Istvan himself has a microchip in his hand that he uses to give out business cards, send text messages, or start his car.
He told Radio Sputnik that the US navy wanted to discuss the possibility of implanting humans with chips fitted with global positioning (GPS) technology, and said that in the near future many people will want to be fitted with chips.
"I wouldn't be surprised if within ten years 50 percent of Americans have some type of implant, because at the end of the day an implant can reduce the size of your wallet or whatever you carry in your purse by about 30 or 40 percent," Istvan said.
"The US Navy is interested in implants of course because they want to know where their soldiers are in the field, and it's not always useful to have a tracking device strapped onto the wrist or to their clothing."
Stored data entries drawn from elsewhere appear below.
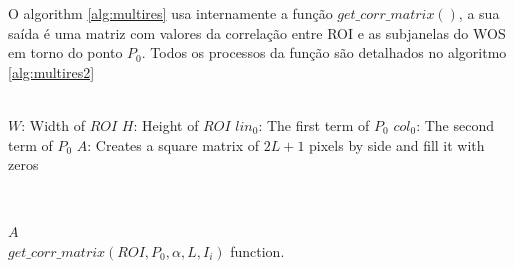 O algorithm \ref{alg:multires} usa internamente a função $get\_corr\_matrix()$,
a sua saída é uma matriz com valores da correlação entre ROI e as subjanelas do WOS
em torno do ponto $P_0$. Todos os processos da função são detalhados no algoritmo
\ref{alg:multires2}


\begin{algorithm}
 ~\\
 $W$: Width of $ROI$\;
 $H$: Height of $ROI$\;
 $lin_0$: The first term of $P_0$\;
 $col_0$: The second term of $P_0$\;
 $A$: Creates a square matrix of $2L+1$ pixels by side and fill it with zeros\;

 ~\\
    
\Return $A$\;
~\\
\caption{$get\_corr\_matrix(ROI,P_0,\alpha,L,I_i)$ function.}
\label{alg:multires2}
\end{algorithm}

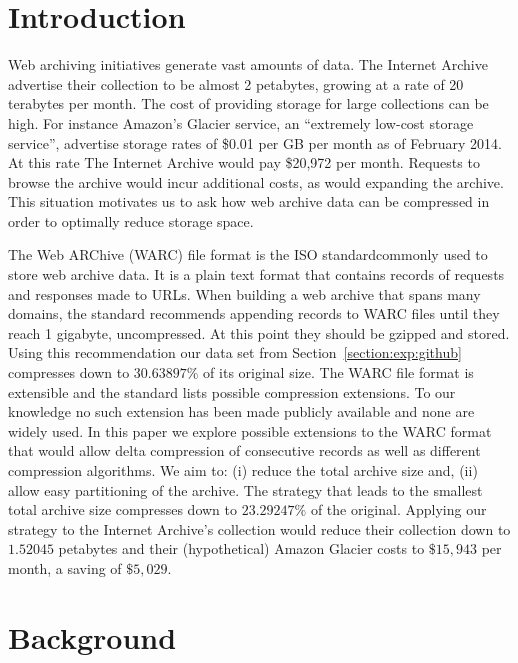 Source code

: \documentclass[11pt, twocolumn]{article}
\def \gzipcompressionpct {30.63897}
\def \beststrategypct {23.29247}
\def \newiasize {1.52045}
\def \newglaciercost {15,943}
\def \newglaciersavings {5,029}
\begin{document}
\section{Introduction}

  Web archiving initiatives generate vast amounts of data. The Internet Archive advertise their collection to be almost 2 petabytes, growing at a rate of 20 terabytes per month\footnotemark. The cost of providing storage for large collections can be high. For instance Amazon's Glacier service, an ``extremely low-cost storage service'', advertise storage rates of \$0.01 per GB per month as of February 2014. At this rate The Internet Archive would pay \$20,972 per month. Requests to browse the archive would incur additional costs, as would expanding the archive. This situation motivates us to ask how web archive data can be compressed in order to optimally reduce storage space.

  The Web ARChive (WARC) file format is the ISO standard\footnotemark commonly used to store web archive data. It is a plain text format that contains records of requests and responses made to URLs. When building a web archive that spans many domains, the standard recommends appending records to WARC files until they reach 1 gigabyte, uncompressed. At this point they should be gzipped and stored. Using this recommendation our data set from Section~\ref{section:exp:github} compresses down to $\gzipcompressionpct\%$ of its original size. The WARC file format is extensible and the standard lists possible compression extensions. To our knowledge no such extension has been made publicly available and none are widely used. In this paper we explore possible extensions to the WARC format that would allow delta compression of consecutive records as well as different compression algorithms. We aim to: (i) reduce the total archive size and, (ii) allow easy partitioning of the archive. The strategy that leads to the smallest total archive size compresses down to $\beststrategypct\%$ of the original. Applying our strategy to the Internet Archive's collection would reduce their collection down to $\newiasize$ petabytes and their (hypothetical) Amazon Glacier costs to $\$\newglaciercost$ per month, a saving of $\$\newglaciersavings$.


\section{Background}
\end{document}
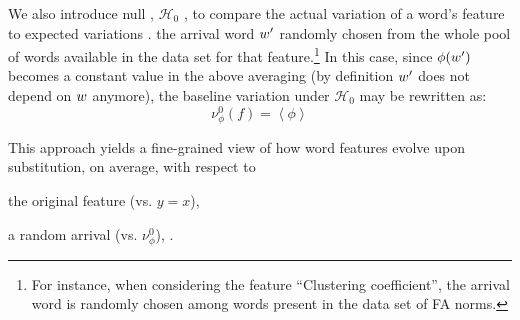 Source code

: We also introduce  null , $\mathcal{H}_0$ , to compare the actual variation of a word's feature to expected variations .
 the arrival word $w'$  randomly chosen from the whole pool of words available in the data set for that feature.\footnote{
For instance, when considering the feature ``Clustering coefficient'', the arrival word is randomly chosen among words present in the data set of FA norms.
}
In this case, since $\phi(w')$ becomes a constant value in the above averaging (by definition $w'$ does not depend on $w$ anymore), the baseline variation under $\mathcal{H}_0$ may be rewritten as:
$$\nu_{\phi}^0 (f) = \left<\phi\right>$$

This approach yields a fine-grained view of how word features evolve upon substitution, on average, with respect to
\begin{seriate}
\item the original feature (\hbox{vs.} $y=x$),
\item a random arrival (\hbox{vs.} $\nu_{\phi}^0$), .
\end{seriate}

\medskip

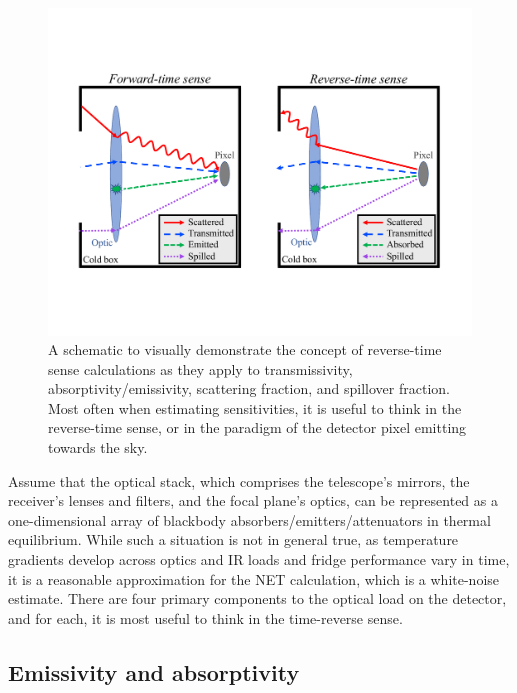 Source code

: \begin{figure}
    \centering
    \includegraphics[width=\linewidth, trim=2cm 4cm 2cm 4cm, clip]{SensitivityCalculation/Figures/reverse_time_sense.pdf}
    \caption{A schematic to visually demonstrate the concept of reverse-time sense calculations as they apply to transmissivity, absorptivity/emissivity, scattering fraction, and spillover fraction. Most often when estimating sensitivities, it is useful to think in the reverse-time sense, or in the paradigm of the detector pixel emitting towards the sky.}
    \label{fig:reverse_time_sense}
\end{figure}

Assume that the optical stack, which comprises the telescope's mirrors, the receiver's lenses and filters, and the focal plane's optics, can be represented as a one-dimensional array of blackbody absorbers/emitters/attenuators in thermal equilibrium. While such a situation is not in general true, as temperature gradients develop across optics and IR loads and fridge performance vary in time, it is a reasonable approximation for the NET calculation, which is a white-noise estimate. There are four primary components to the optical load on the detector, and for each, it is most useful to think in the time-reverse sense.


\subsection{Emissivity and absorptivity}
\label{sec:sensitivity_emissivity}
The technology would enable a tracking device to continue working even if a soldier was wounded or captured by the enemy, Istvan said. He explained that the navy is also motivated by security concerns, which also raise legal questions.
"But there are some security concerns for the navy. We have civilians going into the military, and chipping yourself is something that has become more common – for example, I have a chip in my hand."
"Do you allow somebody who has just signed up to the service with a chip in them, onto a nuclear base, or should there be some protocol or policy regarding that?"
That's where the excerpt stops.